At Montebello, Naomi Klein noted the use of surveillance as infotainment. Security shut off protest from the leaders. But bizarrely, inside their enclave, they could watch it all live on screen. Camera tents in the crowd also invited people to send a message to the meeting. As Klein says, it was “Big Brother meets, well, Big Brother”.
Images like these can be instantly loaded to the network. Such networks - news, social media or surveillance - all compete for the best shots from the closest angle. Do they compete? Or are the pictures all complicit? And while we watch the evening news - or YouTube - does our consumption of these images imply consent for what might take place? By watching, we make no distinction between ways and means. Surveillance is just another face of Facebook. Just more file sharing.
As we see from the marginalisation of genuine protest, the city has become a stage set for projecting out media product. Instead, it needs to be a living space enlivened by the flow of people through it. By effective measure, we need to reclaim the public space under our feet.

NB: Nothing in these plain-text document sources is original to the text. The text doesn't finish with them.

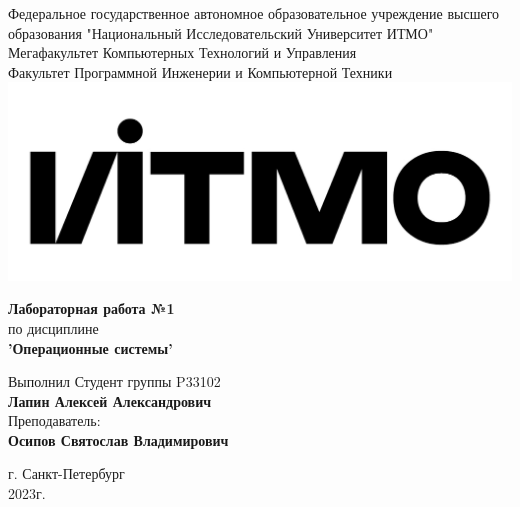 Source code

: \documentclass[12pt,onecolumn]{article}
\begin{document}
\setcounter{tocdepth}{4}
\begin{center}
    Федеральное государственное автономное образовательное учреждение высшего образования "Национальный Исследовательский Университет ИТМО"\\ 
    Мегафакультет Компьютерных Технологий и Управления\\
    Факультет Программной Инженерии и Компьютерной Техники \\
    \includegraphics[scale=0.3]{image/itmo.jpg} %
\end{center}
\vspace{1cm}


\begin{center}
    \textbf{Лабораторная работа №1}\\
    по дисциплине\\
    \textbf{'Операционные системы'}\\
\end{center}

\vspace{2cm}

\begin{flushright}
  Выполнил Студент  группы P33102\\
  \textbf{Лапин Алексей Александрович}\\
  Преподаватель: \\
  \textbf{Осипов Святослав Владимирович}\\
\end{flushright}

\vspace{6cm}
\begin{center}
    г. Санкт-Петербург\\
    2023г.
\end{center}

\newpage
\tableofcontents
\newpage




\end{document}
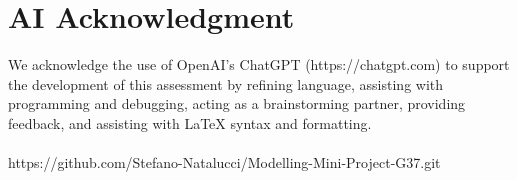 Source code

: \documentclass[11pt,a4paper]{article}
\begin{document}
\section*{AI Acknowledgment}

We acknowledge the use of OpenAI's ChatGPT (https://chatgpt.com) to support the development
of this assessment by refining language, assisting with programming and debugging, acting as
a brainstorming partner, providing feedback, and assisting with LaTeX syntax and formatting.\\ \\
https://github.com/Stefano-Natalucci/Modelling-Mini-Project-G37.git
\end{document}
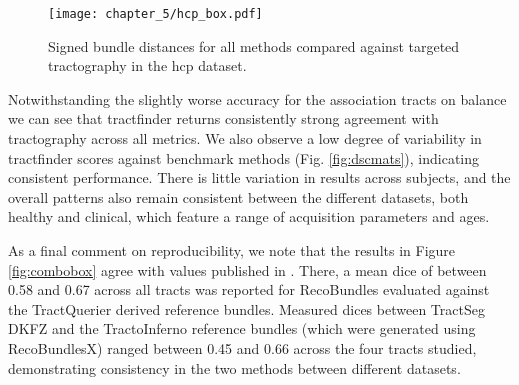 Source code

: \begin{SCfigure}
  \texttt{[image: chapter\_5/hcp\_box.pdf]}
  \caption[Signed bundle distances to streamline tractography, HCP dataset]{Signed bundle distances for all methods compared against targeted tractography in the \gls{hcp} dataset. }
  \label{fig:hcpbox}
\end{SCfigure}

Notwithstanding the slightly worse accuracy for the association tracts on balance we can see that tractfinder returns consistently strong agreement with tractography across all metrics.
We also observe a low degree of variability in tractfinder scores against benchmark methods (Fig. \ref{fig:dscmats}), indicating consistent performance.
There is little variation in results across subjects, and the overall patterns also remain consistent between the different datasets, both healthy and clinical, which feature a range of acquisition parameters and ages.

As a final comment on reproducibility, we note that the results in Figure \ref{fig:combobox} agree with values published in \textcite{Wasserthal2018}.
There, a mean \gls{dice} of between 0.58 and 0.67 across all tracts was reported for RecoBundles evaluated against the TractQuerier derived reference bundles.
Measured \glspl{dice} between TractSeg DKFZ and the TractoInferno reference bundles (which were generated using RecoBundlesX) ranged between 0.45 and 0.66 across the four tracts studied, demonstrating consistency in the two methods between different datasets.

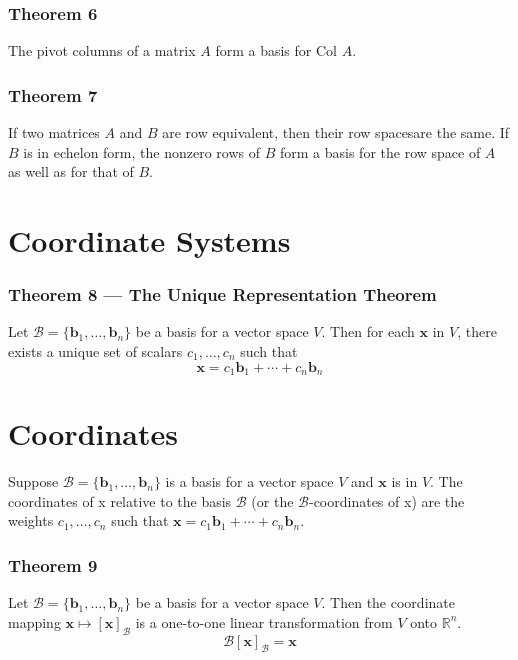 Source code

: \documentclass{article}
\begin{document}
\subsubsection*{Theorem 6}
The pivot columns of a matrix $A$ form a basis for $\text{Col } A$.

\subsubsection*{Theorem 7}
If two matrices $A$ and $B$ are row equivalent, then their row spacesare the same. If $B$ is in
echelon form, the nonzero rows of $B$ form a basis for the row space of $A$ as well as for that of
$B$.

\section*{Coordinate Systems}
\subsubsection*{Theorem 8 --- The Unique Representation Theorem}
Let $\mathcal{B}=\{\mathbf{b}_1, \ldots, \mathbf{b}_n\}$ be a basis for a vector space $V$. Then
for each $\mathbf{x}$ in $V$, there exists a unique set of scalars $c_1, \ldots, c_n$ such that
\[\mathbf{x}=c_1\mathbf{b}_1 + \cdots + c_n\mathbf{b}_n\]

\section*{Coordinates}
Suppose $\mathcal{B}=\{\mathbf{b}_1, \ldots, \mathbf{b}_n\}$ is a basis for a vector space $V$ and
$\mathbf{x}$ is in $V$. The coordinates of x relative to the basis $\mathcal{B}$ (or the
$\mathcal{B}$-coordinates of x) are the weights $c_1, \dots, c_n$ such that
$\mathbf{x}=c_1\mathbf{b}_1 + \cdots + c_n\mathbf{b}_n$.

\subsubsection*{Theorem 9}
Let $\mathcal{B} = \{\mathbf{b}_1, \ldots, \mathbf{b}_n\}$ be a basis for a vector space $V$. Then
the coordinate mapping $\mathbf{x} \mapsto {\left[ \mathbf{x} \right]}_{\mathcal{B}}$ is a
one-to-one linear transformation from $V$ onto $\mathbb{R}^n$. 
\[\mathcal{B}{\left[ \mathbf{x} \right]}_{\mathcal{B}}=\mathbf{x}\]
\end{document}
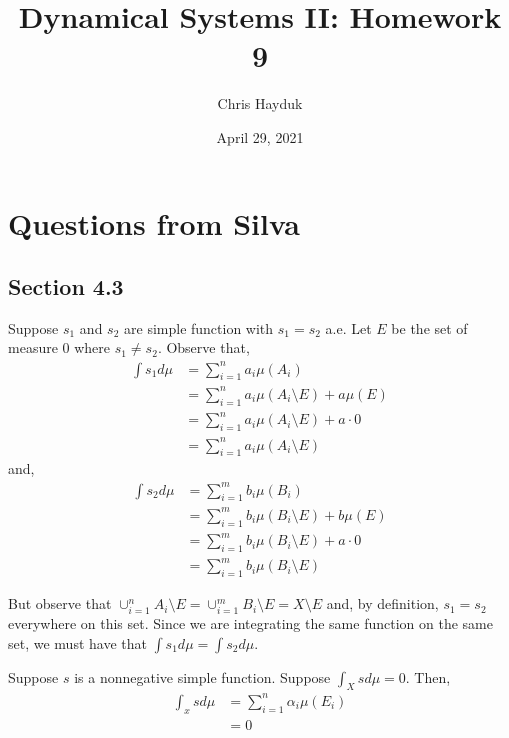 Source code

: \documentclass[12pt]{article}
\newenvironment{problem}[2][Problem]{\begin{trivlist}
\item[\hskip \labelsep {\bfseries #1}\hskip \labelsep {\bfseries #2.}]}{\end{trivlist}}
\begin{document}
\title{Dynamical Systems II: Homework 9}

\author{Chris Hayduk}
\date{April 29, 2021}

\maketitle

\section{Questions from Silva}

\subsection{Section 4.3}

\begin{problem}{1}
\end{problem}

Suppose $s_1$ and $s_2$ are simple function with $s_1 = s_2$ a.e. Let $E$ be the set of measure $0$ where $s_1 \neq s_2$. Observe that,
\begin{align*}
\int s_1 d\mu &= \sum_{i=1}^n a_{i} \mu(A_i)\\
&= \sum_{i=1}^n a_{i} \mu(A_i \setminus E) + a \mu(E)\\
&= \sum_{i=1}^n a_{i} \mu(A_i \setminus E) + a \cdot 0\\
&= \sum_{i=1}^n a_{i} \mu(A_i \setminus E)
\end{align*}
and,
\begin{align*}
\int s_2 d\mu &= \sum_{i=1}^m b_{i} \mu(B_i)\\
&= \sum_{i=1}^m b_{i} \mu(B_i \setminus E) + b \mu(E)\\
&= \sum_{i=1}^m b_{i} \mu(B_i \setminus E) + a \cdot 0\\
&= \sum_{i=1}^m b_{i} \mu(B_i \setminus E)
\end{align*}

But observe that $\cup_{i=1}^n A_i \setminus E = \cup_{i=1}^m B_i \setminus E = X \setminus E$ and, by definition, $s_1 = s_2$ everywhere on this set. Since we are integrating the same function on the same set, we must have that $\int s_1 d \mu = \int s_2 d \mu$.
\newpage

\begin{problem}{3}
\end{problem}

Suppose $s$ is a nonnegative simple function. Suppose $\int_X s d\mu = 0$. Then,
\begin{align*}
\int_x s d\mu &= \sum_{i=1}^n \alpha_i \mu(E_i)\\
&= 0
\end{align*}
\end{document}
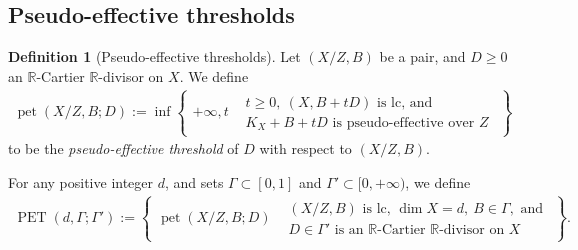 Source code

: \documentclass[11pt]{amsart}
\numberwithin{equation}{section}
\newcommand{\Rr}{\mathbb{R}}
\newcommand{\pet}{\operatorname{pet}}
\newcommand{\PET}{\operatorname{PET}}
\newcommand{\Ii}{{\Gamma}}
\theoremstyle{definition}
\theoremstyle{definition}
\newtheorem{defn}[thm]{Definition}
\begin{document}
\subsection{Pseudo-effective thresholds}

\begin{defn}[Pseudo-effective thresholds]
Let $(X/Z,B)$ be a pair, and $D\geq 0$ an $\Rr$-Cartier $\Rr$-divisor on $X$. We define
\begin{align*}
\pet(X/Z,B;D):=\inf\left\{\begin{array}{l|l}
+\infty,t& \begin{array}{l}
t\geq 0,\  (X,B+tD)\text{ is lc, and}\\ K_X+B+tD\text{ is pseudo-effective over }Z
\end{array}
\end{array}\right\}
\end{align*}
to be the \emph{pseudo-effective threshold} of $D$ with respect to $(X/Z,B)$. 

For any positive integer $d$, and sets $\Ii\subset [0,1]$ and $\Ii'\subset [0,+\infty)$, we define
\begin{align*}
\PET(d,\Ii;\Ii'):=\left\{\begin{array}{l|l}
\pet(X/Z,B;D)& \begin{array}{l}
(X/Z,B)\text{ is lc, }\dim X=d,\ B\in\Ii,\text{ and}\\
     D\in\Ii'\text{ is an }\Rr\text{-Cartier }\Rr\text{-divisor on }X
\end{array}
\end{array}\right\}.
\end{align*}
\end{defn}
\end{document}
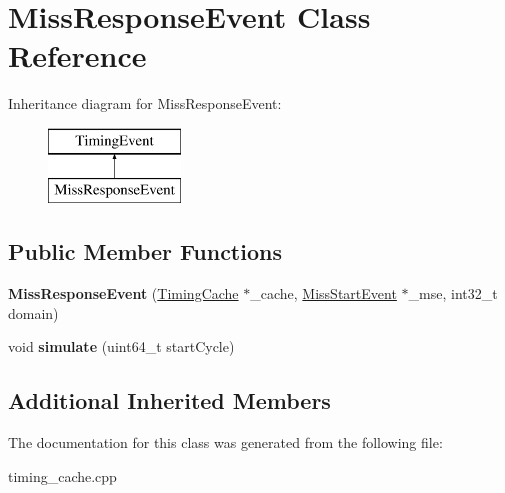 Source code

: \hypertarget{classMissResponseEvent}{\section{Miss\-Response\-Event Class Reference}
\label{classMissResponseEvent}
}
Inheritance diagram for Miss\-Response\-Event\-:\begin{figure}[H]
\begin{center}
\leavevmode
\includegraphics[height=2.000000cm]{classMissResponseEvent}
\end{center}
\end{figure}
\subsection*{Public Member Functions}
\begin{DoxyCompactItemize}
\item 
\hypertarget{classMissResponseEvent_a99eefb4dcfb6ba52fa99f4dcf3547d0a}{{\bfseries Miss\-Response\-Event} (\hyperlink{classTimingCache}{Timing\-Cache} $\ast$\-\_\-cache, \hyperlink{classMissStartEvent}{Miss\-Start\-Event} $\ast$\-\_\-mse, int32\-\_\-t domain)}\label{classMissResponseEvent_a99eefb4dcfb6ba52fa99f4dcf3547d0a}

\item 
\hypertarget{classMissResponseEvent_a2d5c1b98228a272d36d97e21a600a9fc}{void {\bfseries simulate} (uint64\-\_\-t start\-Cycle)}\label{classMissResponseEvent_a2d5c1b98228a272d36d97e21a600a9fc}

\end{DoxyCompactItemize}
\subsection*{Additional Inherited Members}


The documentation for this class was generated from the following file\-:\begin{DoxyCompactItemize}
\item 
timing\-\_\-cache.\-cpp\end{DoxyCompactItemize}
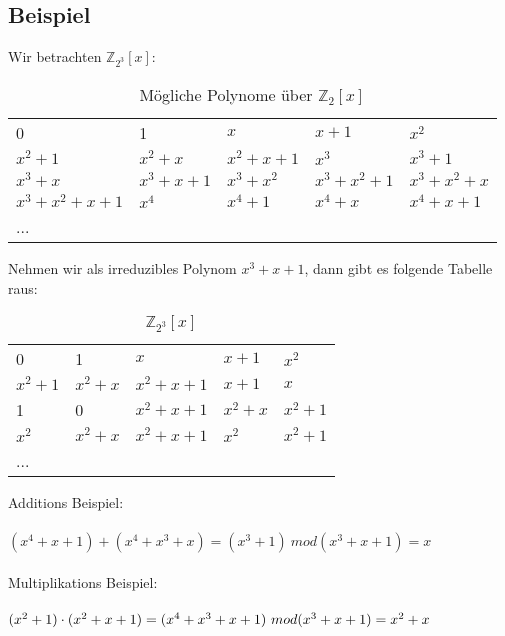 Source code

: \subsection*{Beispiel}

Wir betrachten  $\mathbb{Z}_{2^3}[x]$:\\

\begin{table}[!ht]
    \begin{tabular}{lllll}
    0             & 1         & $x$       & $x+1$       & $x^2$       \\
    $x^2+1$       & $x^2+x$   & $x^2+x+1$ & $x^3$       & $x^3+1$     \\
    $x^3+x$       & $x^3+x+1$ & $x^3+x^2$ & $x^3+x^2+1$ & $x^3+x^2+x$ \\
    $x^3+x^2+x+1$ & $x^4$     & $x^4+1$   & $x^4+x$     & $x^4+x+1$   \\
    ...           &           &           &             &            
    \end{tabular}
    \caption{Mögliche Polynome über $\mathbb{Z}_2 [x]$}
    \end{table}
Nehmen wir als irreduzibles Polynom $ x^3 + x + 1$, dann gibt es folgende Tabelle raus:\\
\begin{table}[!ht]
    \begin{tabular}{lllll}
    0       & 1       & $x$       & $x+1$   & $x^2$   \\
    $x^2+1$ & $x^2+x$ & $x^2+x+1$ & $x+1$   & $x$     \\
    1       & 0       & $x^2+x+1$ & $x^2+x$ & $x^2+1$ \\
    $x^2$   & $x^2+x$ & $x^2+x+1$ & $x^2$   & $x^2+1$ \\
    ...     &         &           &         &        
    \end{tabular}
    \caption{$\mathbb{Z}_{2^3}[x]$}
    \end{table}


    Additions Beispiel:\\
    \\
    $ (x^4+x+1) + (x^4+x^3+x) = (x^3+1)\ mod (x^3 + x + 1) = x $\\
    \\

    Multiplikations Beispiel:\\
    \\
    $
    (x^2+1) \cdot (x^2+x+1) = (x^4+x^3+x+1) \ mod (x^3 + x + 1) = x^2 + x\\
    $
    \\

As a community, are there any positive actions we may take part in to reclaim our ground?
The solution, I believe, is to plan, legislate and gazette zones and corridors of public access. These would be equivalent to national parks or heritage sites. After what has been the greening of the streets, we must act to protect the modern face of the city. In this respect, we need to uphold the concept of the cosmopolitan, open city. In this popular urbanism, meetings, market stalls and art spaces would be accessible and welcoming for all. And they would remain so without exception.
 We can define the term MOUT as all military actions that are planned and conducted on a terrain where man made construction affects the tactical options available to the commander.
Posts by Bryan Finoki at Subtopia and Geoff Manaugh at BLDGBLOG help us track this theme. To know what it must attack, the US military turns urban sprawl into simulation models. Thus, by 2010, the US plans to have over sixty MOUT training zones around the world. One such place is the Zussman Village at Fort Knox, Kentucky. It has a 30-acre quasi-city where soldiers learn to attack districts built in Military Arabesque style.